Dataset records
%%

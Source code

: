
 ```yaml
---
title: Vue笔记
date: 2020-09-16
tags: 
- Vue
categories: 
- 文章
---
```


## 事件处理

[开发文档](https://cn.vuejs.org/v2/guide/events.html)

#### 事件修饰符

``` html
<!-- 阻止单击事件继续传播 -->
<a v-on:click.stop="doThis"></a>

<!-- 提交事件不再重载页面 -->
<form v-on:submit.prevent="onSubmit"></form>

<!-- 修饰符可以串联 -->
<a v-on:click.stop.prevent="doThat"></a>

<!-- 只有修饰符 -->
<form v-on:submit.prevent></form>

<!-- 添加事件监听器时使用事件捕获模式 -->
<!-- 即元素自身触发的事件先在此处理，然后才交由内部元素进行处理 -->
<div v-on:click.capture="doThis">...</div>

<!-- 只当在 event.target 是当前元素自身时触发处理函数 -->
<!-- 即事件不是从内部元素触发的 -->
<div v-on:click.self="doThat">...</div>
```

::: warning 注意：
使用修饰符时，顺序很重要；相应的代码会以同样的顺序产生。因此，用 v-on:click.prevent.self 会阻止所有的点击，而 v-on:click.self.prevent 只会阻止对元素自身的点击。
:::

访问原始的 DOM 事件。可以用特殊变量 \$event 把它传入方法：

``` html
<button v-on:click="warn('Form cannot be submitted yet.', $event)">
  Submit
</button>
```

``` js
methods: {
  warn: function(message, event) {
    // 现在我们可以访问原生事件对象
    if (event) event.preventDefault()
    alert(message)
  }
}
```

%%
%%

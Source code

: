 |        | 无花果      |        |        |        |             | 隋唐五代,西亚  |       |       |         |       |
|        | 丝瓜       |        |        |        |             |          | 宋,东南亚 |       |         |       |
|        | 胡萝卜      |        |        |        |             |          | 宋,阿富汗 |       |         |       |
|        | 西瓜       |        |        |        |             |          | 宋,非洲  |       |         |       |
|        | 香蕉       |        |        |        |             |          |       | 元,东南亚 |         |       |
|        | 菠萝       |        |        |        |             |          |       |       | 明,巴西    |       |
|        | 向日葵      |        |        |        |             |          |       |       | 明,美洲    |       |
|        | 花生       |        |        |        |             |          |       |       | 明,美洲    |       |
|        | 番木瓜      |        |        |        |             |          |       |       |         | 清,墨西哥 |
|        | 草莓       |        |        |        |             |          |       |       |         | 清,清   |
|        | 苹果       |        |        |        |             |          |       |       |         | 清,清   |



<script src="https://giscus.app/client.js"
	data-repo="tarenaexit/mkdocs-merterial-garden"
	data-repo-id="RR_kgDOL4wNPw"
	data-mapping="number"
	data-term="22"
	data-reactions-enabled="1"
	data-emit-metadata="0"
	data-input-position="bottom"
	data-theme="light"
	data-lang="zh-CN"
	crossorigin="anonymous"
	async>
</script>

%%

## Work to be completed
Every line above that contains the word "self" should be reported.

## Exercise answer
<div v-on:click.self="doThat">...</div>
使用修饰符时，顺序很重要；相应的代码会以同样的顺序产生。因此，用 v-on:click.prevent.self 会阻止所有的点击，而 v-on:click.self.prevent 只会阻止对元素自身的点击。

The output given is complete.